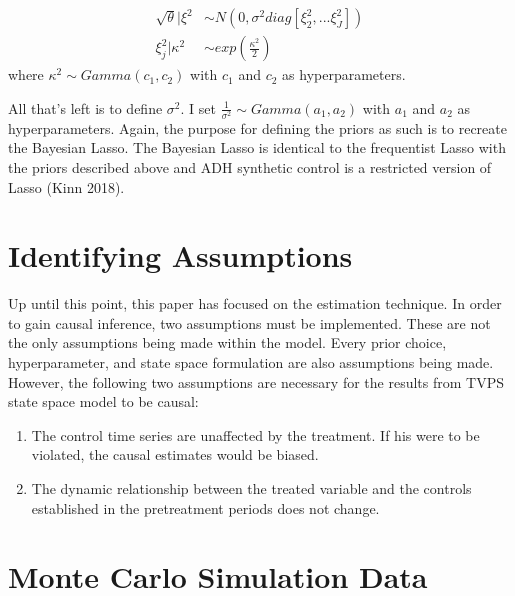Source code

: \documentclass[
]{article}
\begin{document}
\[
\begin{aligned}
\sqrt{\theta} | \xi^2 &\sim N(0, \sigma^2 diag[\xi_2^2,...\xi_J^2])\\
\xi_j^2 | \kappa^2 &\sim exp\left(\frac{\kappa^2}{2}\right)
\end{aligned}
\] where \(\kappa^2 \sim Gamma(c_1,c_2)\) with \(c_1\) and \(c_2\) as
hyperparameters.

All that's left is to define \(\sigma^2\). I set
\(\frac{1}{\sigma^2} \sim Gamma(a_1,a_2)\) with \(a_1\) and \(a_2\) as
hyperparameters. Again, the purpose for defining the priors as such is
to recreate the Bayesian Lasso. The Bayesian Lasso is identical to the
frequentist Lasso with the priors described above and ADH synthetic
control is a restricted version of Lasso (Kinn 2018).

\hypertarget{identifying-assumptions}{%
\section{Identifying Assumptions}\label{identifying-assumptions}}

Up until this point, this paper has focused on the estimation technique.
In order to gain causal inference, two assumptions must be implemented.
These are not the only assumptions being made within the model. Every
prior choice, hyperparameter, and state space formulation are also
assumptions being made. However, the following two assumptions are
necessary for the results from TVPS state space model to be causal:

\begin{enumerate}
\def\labelenumi{\roman{enumi})}
\item
  The control time series are unaffected by the treatment. If his were
  to be violated, the causal estimates would be biased.
\item
  The dynamic relationship between the treated variable and the controls
  established in the pretreatment periods does not change.
\end{enumerate}

\hypertarget{monte-carlo-simulation-data}{%
\section{Monte Carlo Simulation
Data}\label{monte-carlo-simulation-data}}
\end{document}
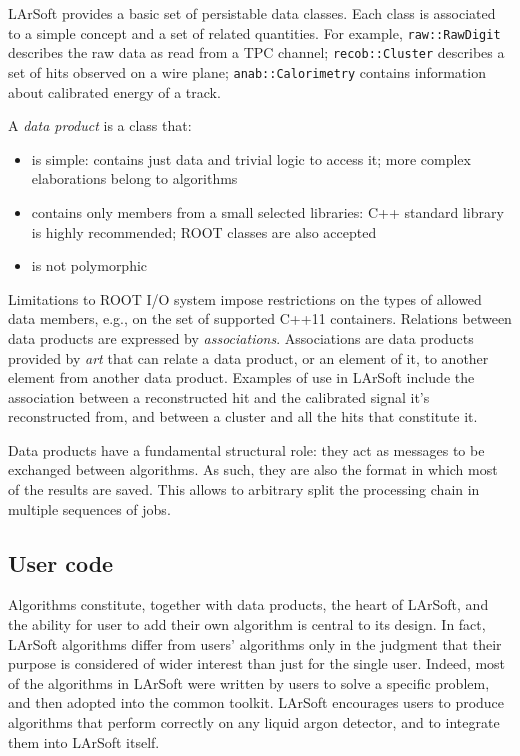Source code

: LArSoft provides a basic set of persistable data classes. Each class is
associated to a simple concept and a set of related quantities. For
example, \texttt{raw::RawDigit} describes the raw data as read from a
TPC channel; \texttt{recob::Cluster} describes a set of hits observed on
a wire plane; \texttt{anab::Calorimetry} contains information about
calibrated energy of a track.

A \emph{data product} is a class that:

\begin{itemize}
\item
  is simple: contains just data and trivial logic to access it; more
  complex elaborations belong to algorithms
\item
  contains only members from a small selected libraries: C++ standard
  library is highly recommended; ROOT classes are also accepted
\item
  is not polymorphic
\end{itemize}

Limitations to ROOT I/O system impose restrictions on the types of
allowed data members, e.g., on the set of supported C++11 containers.
Relations between data products are expressed by \emph{associations}.
Associations are data products provided by \emph{art} that can relate a
data product, or an element of it, to another element from another data
product. Examples of use in LArSoft include the association between a
reconstructed hit and the calibrated signal it's reconstructed from, and
between a cluster and all the hits that constitute it.

Data products have a fundamental structural role: they act as messages
to be exchanged between algorithms. As such, they are also the format in
which most of the results are saved. This allows to arbitrary split the
processing chain in multiple sequences of jobs.

\subsection{User code}\label{user-code}

Algorithms constitute, together with data products, the heart of
LArSoft, and the ability for user to add their own algorithm is central
to its design. In fact, LArSoft algorithms differ from users' algorithms
only in the judgment that their purpose is considered of wider interest
than just for the single user. Indeed, most of the algorithms in LArSoft
were written by users to solve a specific problem, and then adopted into
the common toolkit. LArSoft encourages users to produce algorithms that
perform correctly on any liquid argon detector, and to integrate them
into LArSoft itself.

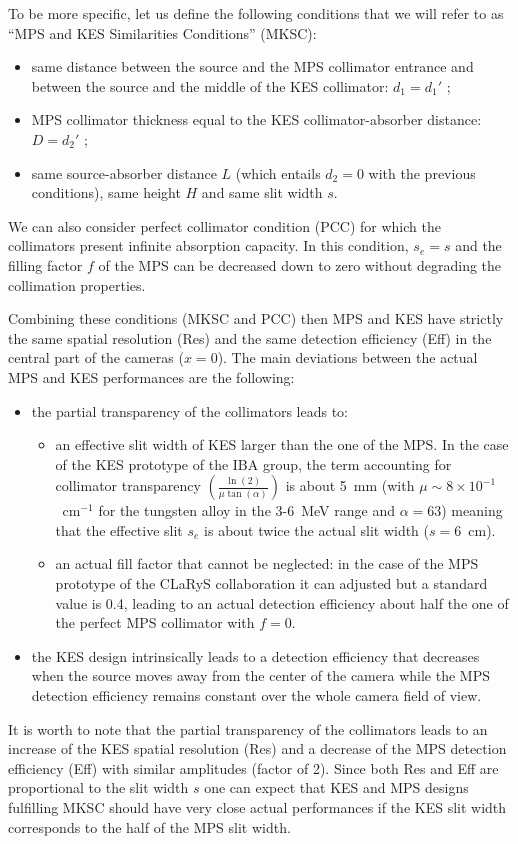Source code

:\documentclass[a4paper,english,12pt]{article}
\begin{document}
To be more specific, let us define the following conditions that we will refer to as \enquote{MPS and KES Similarities Conditions} (MKSC):
\begin{itemize}
	\item same distance between the source and the MPS collimator entrance and between the source and the middle of the KES collimator: $d_1=d_1'$ ;
	\item MPS collimator thickness equal to the KES collimator-absorber distance: $D=d_2'$ ;
	\item same source-absorber distance $L$ (which entails $d_2=0$ with the previous conditions), same height $H$ and same slit width $s$.	
\end{itemize}
We can also consider perfect collimator condition (PCC) for which the collimators present infinite absorption capacity. In this condition, $s_e=s$ and the filling factor $f$ of the MPS can be decreased down to zero without degrading the collimation properties.

Combining these conditions (MKSC and PCC) then MPS and KES have strictly the same spatial resolution (Res) and the same detection efficiency (Eff) in the central part of the cameras ($x=0$). The main deviations between the actual MPS and KES performances are the following: 
\begin{itemize}
	\item the partial transparency of the collimators leads to:
	\begin{itemize}
		\item an effective slit width of KES larger than the one of the MPS. In the case of the KES prototype of the IBA group, the term accounting for collimator transparency $\left(\frac{\ln(2)}{\mu \tan(\alpha)}\right)$ is about 5~mm (with $\mu\sim 8\times10^{-1}$~cm$^{-1}$ for the tungsten alloy in the 3-6~MeV range and $\alpha=63$\textdegree) meaning that the effective slit $s_e$ is about twice the actual slit width ($s=6$~cm).
		\item an actual fill factor that cannot be neglected: in the case of the MPS prototype of the CLaRyS collaboration it can adjusted but a standard value is 0.4, leading to an actual detection efficiency about half the one of the perfect MPS collimator with $f=0$. 
	\end{itemize}
	\item the KES design intrinsically leads to a detection efficiency that decreases when the source moves away from the center of the camera while the MPS detection efficiency remains constant over the whole camera field of view.
\end{itemize}
It is worth to note that the partial transparency of the collimators leads to an increase of the KES spatial resolution (Res) and a decrease of the MPS detection efficiency (Eff) with similar amplitudes (factor of 2). Since both Res and Eff are proportional to the slit width $s$ one can expect that KES and MPS designs fulfilling MKSC should have very close actual performances if the KES slit width corresponds to the half of the MPS slit width. 
\end{document}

> EXERCISE DETAILS: Extract every line from the records above that contains the word "such".

> OUTPUT OF THE TASK:
hyperparameters. Again, the purpose for defining the priors as such is
to be exchanged between algorithms. As such, they are also the format in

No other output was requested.